William T. Keeton Professor of Biological Sciences
I am a Professor of Neurobiology and Behavior. My training was at Stanford University (A.B., Ph.D. in Genetics, Postdoctoral Fellowship in Neurochemistry) and Harvard University (Postdoctoral Fellowship in Neurophysiology). I have been at Cornell since 1980. My major research interests are in the mechanisms underlying the generation of flexibility in behavior. We focus on simple model systems to understand how neurotransmitters can reconfigure anatomically defined behavioral neural networks to provide flexibility in rhythmic behaviors. We are now beginning to study the neural networks for locomotion in the spinal cord, and the changes that spinal cord injury causes in those networks.
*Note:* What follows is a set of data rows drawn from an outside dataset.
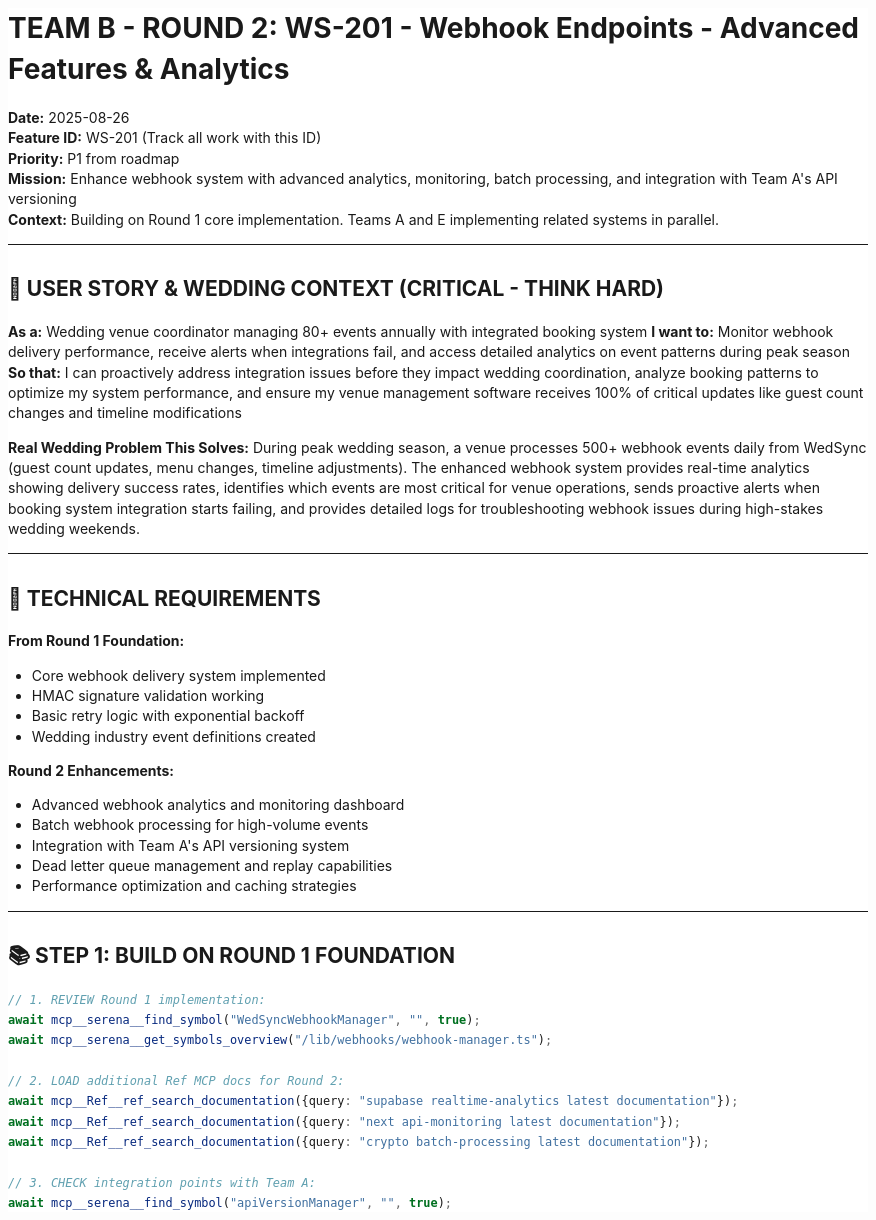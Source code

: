# TEAM B - ROUND 2: WS-201 - Webhook Endpoints - Advanced Features & Analytics

**Date:** 2025-08-26  
**Feature ID:** WS-201 (Track all work with this ID)  
**Priority:** P1 from roadmap  
**Mission:** Enhance webhook system with advanced analytics, monitoring, batch processing, and integration with Team A's API versioning  
**Context:** Building on Round 1 core implementation. Teams A and E implementing related systems in parallel.

---

## 🎯 USER STORY & WEDDING CONTEXT (CRITICAL - THINK HARD)

**As a:** Wedding venue coordinator managing 80+ events annually with integrated booking system
**I want to:** Monitor webhook delivery performance, receive alerts when integrations fail, and access detailed analytics on event patterns during peak season
**So that:** I can proactively address integration issues before they impact wedding coordination, analyze booking patterns to optimize my system performance, and ensure my venue management software receives 100% of critical updates like guest count changes and timeline modifications

**Real Wedding Problem This Solves:**
During peak wedding season, a venue processes 500+ webhook events daily from WedSync (guest count updates, menu changes, timeline adjustments). The enhanced webhook system provides real-time analytics showing delivery success rates, identifies which events are most critical for venue operations, sends proactive alerts when booking system integration starts failing, and provides detailed logs for troubleshooting webhook issues during high-stakes wedding weekends.

---

## 🎯 TECHNICAL REQUIREMENTS

**From Round 1 Foundation:**
- Core webhook delivery system implemented
- HMAC signature validation working
- Basic retry logic with exponential backoff  
- Wedding industry event definitions created

**Round 2 Enhancements:**
- Advanced webhook analytics and monitoring dashboard  
- Batch webhook processing for high-volume events
- Integration with Team A's API versioning system
- Dead letter queue management and replay capabilities
- Performance optimization and caching strategies

---

## 📚 STEP 1: BUILD ON ROUND 1 FOUNDATION

```typescript
// 1. REVIEW Round 1 implementation:
await mcp__serena__find_symbol("WedSyncWebhookManager", "", true);
await mcp__serena__get_symbols_overview("/lib/webhooks/webhook-manager.ts");

// 2. LOAD additional Ref MCP docs for Round 2:
await mcp__Ref__ref_search_documentation({query: "supabase realtime-analytics latest documentation"});
await mcp__Ref__ref_search_documentation({query: "next api-monitoring latest documentation"});
await mcp__Ref__ref_search_documentation({query: "crypto batch-processing latest documentation"});

// 3. CHECK integration points with Team A:
await mcp__serena__find_symbol("apiVersionManager", "", true);
```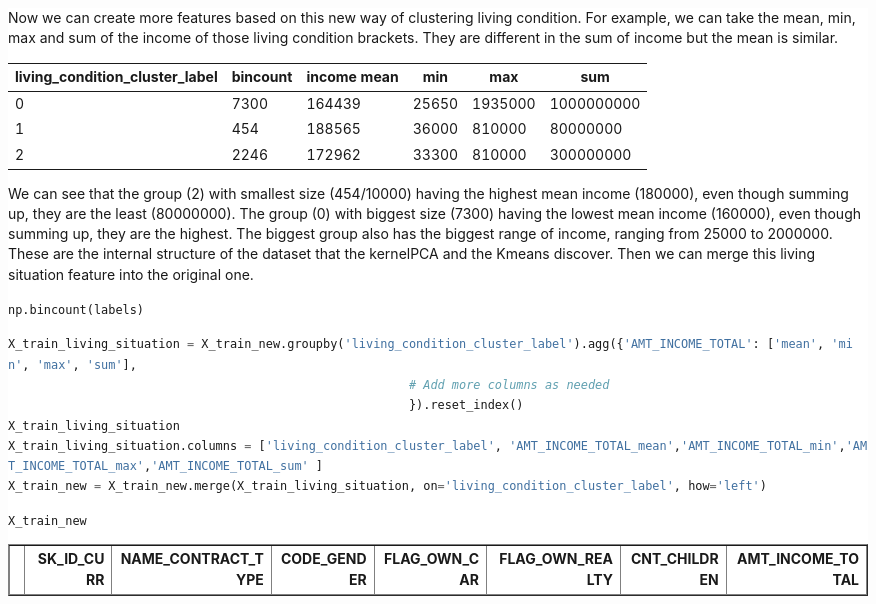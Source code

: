 Now we can create more features based on this new way of clustering living condition. For example, we can take the mean, min, max and sum of the income of those living condition brackets. They are different in the sum of income but the mean is similar. 

|living_condition_cluster_label|bincount|income mean|min|max|sum|
|--|--|--|--|--|--|
|0|7300|164439|25650|1935000|1000000000|
|1|454|188565|36000|810000|80000000|
|2|2246|172962|33300|810000|300000000|

We can see that the group (2) with smallest size (454/10000) having the highest mean income (180000), even though summing up, they are the least (80000000). The group (0) with biggest size (7300) having the lowest mean income (160000), even though summing up, they are the highest. The biggest group also has the biggest range of income, ranging from 25000 to 2000000. These are the internal structure of the dataset that the kernelPCA and the Kmeans discover. Then we can merge this living situation feature into the original one.


```python
np.bincount(labels)
```


```python
X_train_living_situation = X_train_new.groupby('living_condition_cluster_label').agg({'AMT_INCOME_TOTAL': ['mean', 'min', 'max', 'sum'],
                                                        # Add more columns as needed
                                                        }).reset_index()
X_train_living_situation
X_train_living_situation.columns = ['living_condition_cluster_label', 'AMT_INCOME_TOTAL_mean','AMT_INCOME_TOTAL_min','AMT_INCOME_TOTAL_max','AMT_INCOME_TOTAL_sum' ] 
X_train_new = X_train_new.merge(X_train_living_situation, on='living_condition_cluster_label', how='left')

```


```python
X_train_new
```




<div>
<style scoped>
    .dataframe tbody tr th:only-of-type {
        vertical-align: middle;
    }

    .dataframe tbody tr th {
        vertical-align: top;
    }

    .dataframe thead th {
        text-align: right;
    }
</style>
<table border="1" class="dataframe">
  <thead>
    <tr style="text-align: right;">
      <th></th>
      <th>SK_ID_CURR</th>
      <th>NAME_CONTRACT_TYPE</th>
      <th>CODE_GENDER</th>
      <th>FLAG_OWN_CAR</th>
      <th>FLAG_OWN_REALTY</th>
      <th>CNT_CHILDREN</th>
      <th>AMT_INCOME_TOTAL</th>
The Harris-Warrick lab is studying the cellular and synaptic mechanisms that shape network function and motor output from Central Pattern Generator circuits. CPGs are limited networks that generate the timing, phasing and intensity commands for simple rhythmic movements such as locomotion and respiration. They are anatomically fixed, but can generate variable motor behaviors through changes in network interactions, due to sensory inputs, descending brain inputs, and the actions of neuromodulators such as serotonin and dopamine. Neuromodulators can shape the output from these networks by altering the strengths of the synapses between the component neurons (thus quantitatively “rewiring” the network)and by altering the intrinsic firing properties of the neurons so that their interpretation of synaptic inputs and decisions to spike are fundamentally altered. These actions allow flexibility in our behaviors, even though they are generated by anatomically defined networks.
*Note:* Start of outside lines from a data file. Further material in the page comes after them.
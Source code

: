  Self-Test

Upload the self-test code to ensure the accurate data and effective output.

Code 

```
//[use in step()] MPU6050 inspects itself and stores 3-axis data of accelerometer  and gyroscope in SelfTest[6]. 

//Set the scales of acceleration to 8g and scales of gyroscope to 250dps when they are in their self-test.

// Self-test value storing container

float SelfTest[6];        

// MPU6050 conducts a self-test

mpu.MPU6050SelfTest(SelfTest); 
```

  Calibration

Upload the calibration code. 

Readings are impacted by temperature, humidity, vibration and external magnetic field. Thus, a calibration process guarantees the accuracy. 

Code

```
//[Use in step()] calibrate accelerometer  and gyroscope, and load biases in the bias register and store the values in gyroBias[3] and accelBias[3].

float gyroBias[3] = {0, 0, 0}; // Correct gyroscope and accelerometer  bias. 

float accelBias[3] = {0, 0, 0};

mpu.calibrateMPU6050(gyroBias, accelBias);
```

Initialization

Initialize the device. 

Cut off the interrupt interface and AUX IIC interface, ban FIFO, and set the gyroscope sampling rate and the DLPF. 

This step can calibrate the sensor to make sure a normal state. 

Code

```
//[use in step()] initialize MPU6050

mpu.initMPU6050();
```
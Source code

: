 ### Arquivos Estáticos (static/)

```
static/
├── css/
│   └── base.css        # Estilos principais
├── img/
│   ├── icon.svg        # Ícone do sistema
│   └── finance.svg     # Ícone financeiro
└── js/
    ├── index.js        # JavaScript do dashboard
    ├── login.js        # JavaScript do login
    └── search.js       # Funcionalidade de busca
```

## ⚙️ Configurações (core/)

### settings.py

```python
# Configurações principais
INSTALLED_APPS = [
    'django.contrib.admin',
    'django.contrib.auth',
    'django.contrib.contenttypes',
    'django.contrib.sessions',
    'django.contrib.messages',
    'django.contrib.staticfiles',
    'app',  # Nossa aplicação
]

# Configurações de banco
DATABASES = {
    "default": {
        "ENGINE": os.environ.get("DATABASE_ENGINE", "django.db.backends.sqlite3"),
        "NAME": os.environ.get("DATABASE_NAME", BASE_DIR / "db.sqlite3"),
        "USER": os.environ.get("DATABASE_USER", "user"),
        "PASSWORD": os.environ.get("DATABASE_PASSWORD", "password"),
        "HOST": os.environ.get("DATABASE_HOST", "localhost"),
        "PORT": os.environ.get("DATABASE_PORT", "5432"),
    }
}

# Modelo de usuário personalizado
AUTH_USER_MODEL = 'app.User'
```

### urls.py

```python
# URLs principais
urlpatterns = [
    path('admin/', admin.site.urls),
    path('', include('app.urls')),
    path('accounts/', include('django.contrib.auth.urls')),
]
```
Our current work studies the CPG for hindlimb locomotion, located in the lumbar region of the spinal cord in the mouse. We are currently studying three major questions in this system:
1) Identification of the interneurons that are components of the CPG, and of their synaptic connections, to better understand the organization of the locomotor CPG. This work involves electrophysiological studies of genetically defined interneurons and their synapses, combined with mathematical modeling of their interactions, in collaboration with Dr Ilya Rybak (Drexel University).
2) Modulation by serotonin of the properties and synapses of identified neurons in the mouse spinal locomotor CPG, to better understand how serotonin can reconfigure the network to prepare it for locomotion.
3) Changes in the intrinsic properties, synaptic interactions, and responses to serotonin of identified interneurons in the mouse locomotor CPG after spinal cord injury (SCI). SCI results in loss of descending inputs to the CPG from the brain, including modulatory inputs that release serotonin and other modulators. Even though the CPG neurons are not themselves damaged by the typical CPG, this loss of inputs results in changes in neuronal function that can affect the ability to walk again.